The entire boat was eager for a walk to the beautiful Lake Eva and we split into multiple groups to head inland. Our walks proved to be quite entertaining with the serenading of pacific wrens throughout the entirety of the trail. Sightings included, loons, red squirrels, slime molds, mergansers, a healthy stream filled with salmon smoldt, a belted king fisher, varied thrushes and enormous patches of skunk cabbage. We even encountered two fly fishermen that arrived via a float plane to test their luck on early season salmon.  The most exciting portion of the walk was the obvious evidence of recent brown bear activity indicated by the still warm droppings in the trail and hair on the small footbridge crossing a small creek.

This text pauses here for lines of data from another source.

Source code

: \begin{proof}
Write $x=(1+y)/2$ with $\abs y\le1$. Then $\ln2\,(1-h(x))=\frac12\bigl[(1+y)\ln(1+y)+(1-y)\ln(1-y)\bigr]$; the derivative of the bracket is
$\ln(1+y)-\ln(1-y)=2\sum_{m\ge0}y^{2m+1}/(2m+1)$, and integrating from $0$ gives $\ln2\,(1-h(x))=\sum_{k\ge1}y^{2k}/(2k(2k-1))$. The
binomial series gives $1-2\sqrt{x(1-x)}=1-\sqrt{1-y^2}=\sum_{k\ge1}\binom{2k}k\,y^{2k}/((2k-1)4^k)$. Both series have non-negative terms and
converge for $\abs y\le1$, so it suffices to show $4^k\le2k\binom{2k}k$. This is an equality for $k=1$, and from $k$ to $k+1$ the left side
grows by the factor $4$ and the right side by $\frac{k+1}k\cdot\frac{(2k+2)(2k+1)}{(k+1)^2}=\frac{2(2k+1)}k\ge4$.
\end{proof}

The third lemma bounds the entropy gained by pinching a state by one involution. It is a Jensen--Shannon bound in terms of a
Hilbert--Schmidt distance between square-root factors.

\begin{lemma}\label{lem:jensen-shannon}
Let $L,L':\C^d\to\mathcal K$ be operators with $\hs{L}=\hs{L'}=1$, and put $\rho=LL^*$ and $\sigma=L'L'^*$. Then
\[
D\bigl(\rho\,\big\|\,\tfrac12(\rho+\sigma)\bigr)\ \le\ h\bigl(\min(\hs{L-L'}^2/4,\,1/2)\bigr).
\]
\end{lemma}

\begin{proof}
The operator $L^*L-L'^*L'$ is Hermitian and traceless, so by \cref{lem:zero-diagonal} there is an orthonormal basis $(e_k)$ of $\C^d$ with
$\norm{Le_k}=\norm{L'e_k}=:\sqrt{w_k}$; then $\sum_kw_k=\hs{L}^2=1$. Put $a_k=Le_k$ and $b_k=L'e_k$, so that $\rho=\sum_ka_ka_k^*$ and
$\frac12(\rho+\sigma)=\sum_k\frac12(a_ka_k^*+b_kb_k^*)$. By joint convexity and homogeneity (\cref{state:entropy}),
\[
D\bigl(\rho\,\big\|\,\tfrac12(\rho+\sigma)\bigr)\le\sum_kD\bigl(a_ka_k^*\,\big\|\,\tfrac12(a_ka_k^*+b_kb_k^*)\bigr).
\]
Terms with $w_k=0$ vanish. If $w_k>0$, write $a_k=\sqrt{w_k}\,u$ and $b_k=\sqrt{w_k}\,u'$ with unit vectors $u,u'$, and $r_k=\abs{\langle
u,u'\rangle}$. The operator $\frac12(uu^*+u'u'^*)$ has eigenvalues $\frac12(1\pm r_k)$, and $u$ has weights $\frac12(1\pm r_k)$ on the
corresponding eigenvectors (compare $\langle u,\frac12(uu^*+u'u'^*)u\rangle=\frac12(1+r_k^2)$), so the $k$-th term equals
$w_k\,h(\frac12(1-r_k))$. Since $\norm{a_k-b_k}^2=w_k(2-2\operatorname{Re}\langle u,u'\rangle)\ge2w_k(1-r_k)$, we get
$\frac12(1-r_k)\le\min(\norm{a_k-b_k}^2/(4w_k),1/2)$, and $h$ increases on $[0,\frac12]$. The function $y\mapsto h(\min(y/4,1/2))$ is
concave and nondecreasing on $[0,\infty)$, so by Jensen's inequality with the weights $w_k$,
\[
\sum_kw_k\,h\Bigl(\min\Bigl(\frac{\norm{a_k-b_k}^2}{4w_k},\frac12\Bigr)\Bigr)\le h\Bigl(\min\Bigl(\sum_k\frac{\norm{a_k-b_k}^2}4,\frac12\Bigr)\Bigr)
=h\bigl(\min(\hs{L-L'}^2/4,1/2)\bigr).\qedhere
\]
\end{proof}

Prior to pulling anchor and enjoying one last wonderful meal together the expedition leader decided that it would be foolish to not take advantage of such extraordinary weather so a “polar plunge” was offered to the brave souls who dare experience the cold Alaskan waters. For those of you who have never seen anyone jump into frigid water, I can assure you that you will never see people move as fast as we all witnessed today. The speed in which people entered the water and found themselves back aboard clenching their towel seemed a near physical impossibility.